OCR Reader from the form
Divyansh Jha
Unknown
- 0 Collaborators
Processing of handwritten forms by customers requires a large amount of human resources and moreover, it is time consuming. There is a need of extracting the information from a handwritten form in an automated manner. Convolutional Neural Networks are de-facto state-of-the-art for Classification, Localization and Detection of images. Character recognition with baseline architectures is restricted to single character recognition in a well preprocessed image centered on the character, and training carried out using popular datasets such as MNIST Digits dataset or Chars74k dataset. We explore a new approach for Optical Character Recognition on handwritten forms, where we employ a modified architecture named Region based Convolutional Neural Network (R-CNN). We wrap the core model into an end-to-end pipeline and present a product which can seamlessly process any kind of handwritten forms and populate a database on a remote server with all the relevant information. ...learn more
Project status: Concept
Intel Technologies
AI DevCloud / Xeon
Overview / Usage
The first step is to take a photograph of the remittance form that is already filled
by the customer.This can be done using the camera of a mobile phone. This photograph
can be stored in any suitable format like jpg, png etc. The JPEG file is then uploaded to
the cloud server where we have hosted our already trained model. This jpg/png file is
the input to our model.The model uses Fast R-CNN and RPN and checks the jpg file
using a sliding window to extract the useful information from the form like name of
customer, amount paid, Card number and other details. All this information is extracted
and stored in text format.
This information is then uploaded and stored in our database which is synced
with a django server. The database is dynamically updated and a notification system is
also added so as to remove manual labour from the process. The automation of
process by removal of manual labour leads to an increase in efficiency, reliability and
robustness.
Methodology / Approach
A fast R-CNN is designed to take the complete image, as an input along with a
set of object proposals. A total of 3 pre-trained ImageNet networks, each with five
maximum pooling layers, between 5 and 13 convolutional layers are used. At first, RoI
pooling layer replaces the last max pooling layer, and then 2 sibling layers replace the
last fully connected layer and softmax. (Trained by 1000 way ImageNet classification).
Backpropagation is used to update the Fast R-CNN weights. Along with the hierarchical
sampling, Faster R-CNN combines streamlined training process with a fine-tuned layer,
which optimizes the softmax classifier and box bounding regressors. The various
components involved in this, includes calculating multi-task loss, backpropagation
through RoI pooling layers, mini-batch sampling and SGD hyper-parameters.

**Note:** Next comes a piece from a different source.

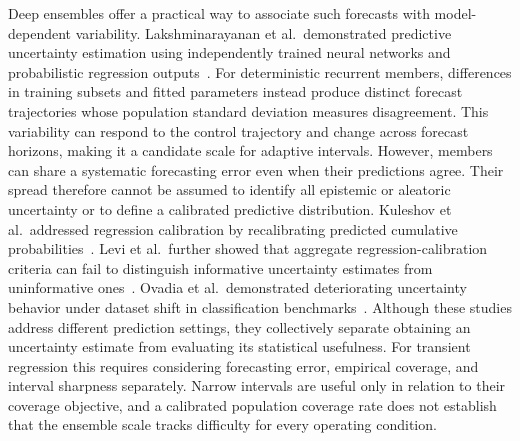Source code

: Deep ensembles offer a practical way to associate such forecasts with model-dependent variability. Lakshminarayanan et al.\ demonstrated predictive uncertainty estimation using independently trained neural networks and probabilistic regression outputs~\cite{lakshminarayanan2017deep}. For deterministic recurrent members, differences in training subsets and fitted parameters instead produce distinct forecast trajectories whose population standard deviation measures disagreement. This variability can respond to the control trajectory and change across forecast horizons, making it a candidate scale for adaptive intervals. However, members can share a systematic forecasting error even when their predictions agree. Their spread therefore cannot be assumed to identify all epistemic or aleatoric uncertainty or to define a calibrated predictive distribution. Kuleshov et al.\ addressed regression calibration by recalibrating predicted cumulative probabilities~\cite{kuleshov2018calibrated}. Levi et al.\ further showed that aggregate regression-calibration criteria can fail to distinguish informative uncertainty estimates from uninformative ones~\cite{levi2022regression}. Ovadia et al.\ demonstrated deteriorating uncertainty behavior under dataset shift in classification benchmarks~\cite{ovadia2019shift}. Although these studies address different prediction settings, they collectively separate obtaining an uncertainty estimate from evaluating its statistical usefulness. For transient regression this requires considering forecasting error, empirical coverage, and interval sharpness separately. Narrow intervals are useful only in relation to their coverage objective, and a calibrated population coverage rate does not establish that the ensemble scale tracks difficulty for every operating condition.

We do not train the network from scratch, and instead adopt a VGG Network
already trained on Pascal VOC dataset. This network is then appended with the RPN in
order to create a Faster R-CNN. The collective architecture and trained for 50,000
iterations on IAM Handwriting Dataset.For a word image the R-CNN outputs a set of
region proposals each of which is specified by 4 bounding box coordinates, the class
label (consisting of alphanumerics: 0-9, a-z, A-Z), and confidence, which corresponds to
the probability of the top class label. Further, we talk about how we wrap the complete
model in a bigger pipeline, resulting in the product suitable for industrial settings.
I will train it with Adam Optimizer (alpha 0.9, beta 0.995) and Nesterov Momentum of 0.95 on intel devcloud.
Once training is complete I will do the inferencing on Intel Neural compute stick.